Rather, in lieu of employing brawn as a solution, the freedom-seeking Mukodon must instead utilise elements of the environment to stymie his aggressors. From switches that open abyss-concealing trapdoors, to re-purposing proximity mines (those infernal things!) to blow enemies into chunks, Abe usually has a clear way with which to do away with his foes before the business of liberating his brothers and sisters can begin. Our hero can also leverage a variety of psychic powers to possess creatures and enemies to force them to do battle with one another, which, along with the variety of puzzles in the first place, ensures events stay fresh and varied.
The Gamespeak system from the original Abe’s Odyssey also makes a return in New ‘n’ Tasty and through it, Abe can dish out commands to his fellow Mukodons commanding them to follow him, stay or just, you know, fart. Where things get especially tricky is when the player is required to execute a number of jumps or sprints, in addition to triggering these traps, giving out Gamespeak commands and other context-sensitive actions in sequence.
Because of this and like the source material it’s based on, New ‘n’ Tasty is a staunchly challenging affair, yet it can seem especially frustrating at times where the context-sensitive actions, such as hanging on a ledge, or picking up a grenade, stack up onto each other. Put simply, picking up an item off the floor when you should be jumping up onto a ledge to escape a chasing enemy can prove quite frustrating indeed as Abe ends up six-feet under due to no fault of the player.

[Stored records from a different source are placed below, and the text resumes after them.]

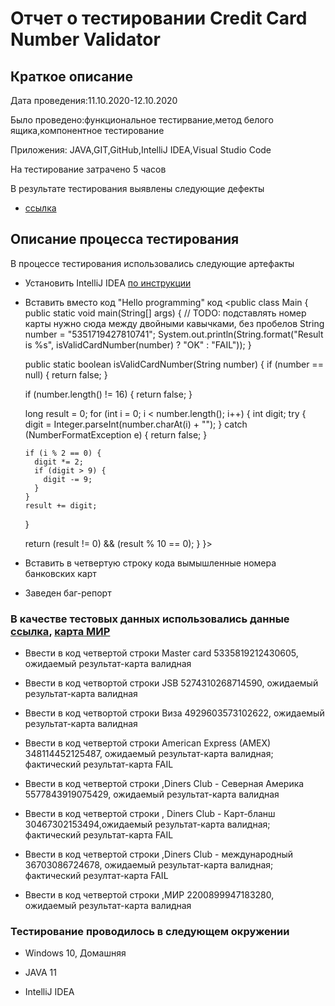 # Отчет о тестировании Credit Card Number Validator
##  Краткое описание
Дата проведения:11.10.2020-12.10.2020

Было проведено:функциональное тестирвание,метод белого ящика,компонентное тестирование

Приложения: JAVA,GIT,GitHub,IntelliJ IDEA,Visual Studio Code

На тестирование затрачено 5 часов

В результате тестирования выявлены следующие дефекты

* [ссылка](https://github.com/ANNA-23021975/idea/issues/1#issue-719610250)


## Описание процесса тестирования

В процессе тестирования использовались следующие артефакты

* Установить IntelliJ IDEA [по инструкции](https://github.com/netology-code/javaqa-homeworks/blob/master/intro/idea.md)

* Вставить вместо код "Hello programming" код <public class Main {
  public static void main(String[] args) {
    // TODO: подставлять номер карты нужно сюда между двойными кавычками, без пробелов
    String number = "5351719427810741";
    System.out.println(String.format("Result is %s", isValidCardNumber(number) ? "OK" : "FAIL"));
  }

  public static boolean isValidCardNumber(String number) {
    if (number == null) {
      return false;
    }

    if (number.length() != 16) {
      return false;
    }

    long result = 0;
    for (int i = 0; i < number.length(); i++) {
      int digit;
      try {
        digit = Integer.parseInt(number.charAt(i) + "");
      } catch (NumberFormatException e) {
        return false;
      }

      if (i % 2 == 0) {
        digit *= 2;
        if (digit > 9) {
          digit -= 9;
        }
      }
      result += digit;
    }

    return (result != 0) && (result % 10 == 0);
  }
}>

* Вставить в четвертую строку кода вымышленные номера банковских карт

* Заведен баг-репорт

### В качестве тестовых данных использовались данные [ссылка](https://www.freeformatter.com/credit-card-number-generator-validator.html), [карта МИР](https://cardguru.io/)

* Ввести в код четвертой строки Master card 5335819212430605, ожидаемый результат-карта валидная

* Ввести в код четвортой строки JSB 5274310268714590, ожидаемый результат-карта валидная

* Ввести в код четвортой строки Виза 4929603573102622, ожидаемый результат-карта валидная

* Ввести в код четвертой строки American Express (AMEX)
348114452125487, ожидаемый результат-карта валидная; фактический результат-карта FAIL

* Ввести в код четвертой строки ,Diners Club - Северная Америка 5577843919075429, ожидаемый результат-карта валидная

* Ввести в код четвертой строки , Diners Club - Карт-бланш
30467302153494,ожидаемый результат-карта валидная; фактический результат-карта FAIL

* Ввести в код четвертой строки ,Diners Club - международный
36703086724678, ожидаемый результат-карта валидная; фактический резултат-карта FAIL

* Ввести в код четвертой строки ,МИР
2200899947183280, ожидаемый результат-карта валидная

### Тестирование проводилось в следующем окружении

* Windows 10, Домашняя

* JAVA 11

* IntelliJ IDEA     
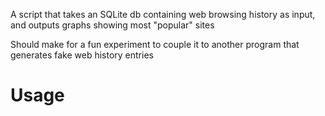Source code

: A script that takes an SQLite db containing web browsing history as input, and outputs graphs showing most "popular" sites

Should make for a fun experiment to couple it to another program that generates fake web history entries

# Usage
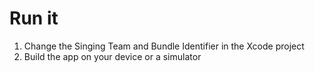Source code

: # Run it

1. Change the Singing Team and Bundle Identifier in the Xcode project
2. Build the app on your device or a simulator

Compounding these frustrations, are the instant death scenarios liberally sprinkled throughout New ‘n’ Tasty’s duration. From regular kills by prowling foes, to exploding mines, electrocution, natural predators and just about everything in between, its fair to say that if there is a way for Abe to die at the drop of the hat in the game, you’ll ostensibly find each one before the credits start rolling.
More than just a platformer, New ‘n’ Tasty demands that the player solves puzzles by use of Abe’s unique psychic powers
Luckily, where these situations might have resulted in the sort of scalp-rending anger synonymous with the original game, in Abe’s 2015 tour, a handy quicksave feature allows players to neatly sidestep New ‘n’ Tasty’s otherwise unforgiving checkpoint system.
Clearly though, the biggest evolution that New ‘n’ Tasty boasts over it’s late 90’s inspiration can be seen in its visuals, which are smooth, detailed and brimming with character. With the heightened levels of detail lending the aesthetic an incredibly pleasing, almost claymation look, Abe, his crew and the worlds that they inhabit look resplendent in their 2015 duds and as such, it’s fair to say that New ‘N’ Tasty is positively overflowing with polish.
ODDWORLD: NEW 'N' TASTY VERDICT
A game that is comfortable in its own skin and endeavours to toil within its own ambitions is rare, yet that is exactly what Oddworld: New ‘n’ Tasty achieves. Such honesty should be applauded even if it does little to endear new fans to the fold who might be at risk of not properly adjusting to New ‘n’ Tasty’s idiosyncrasies. Still, for those who take the time to persevere, New ‘n’ Tasty proves to be as delectable a treat as Abe’s original Odyssey all those years ago.
TOP GAME MOMENT
Taunting a Slig into giving chase as it clumsily stumbles into a mine that you primed earlier, causing it to explode in a shower of Slig-gibs.
The visual remastering is both extensive and impressive.
Very little tinkering has been done with the original gameplay.
Instant death, trial and error scenarios can still frustrate.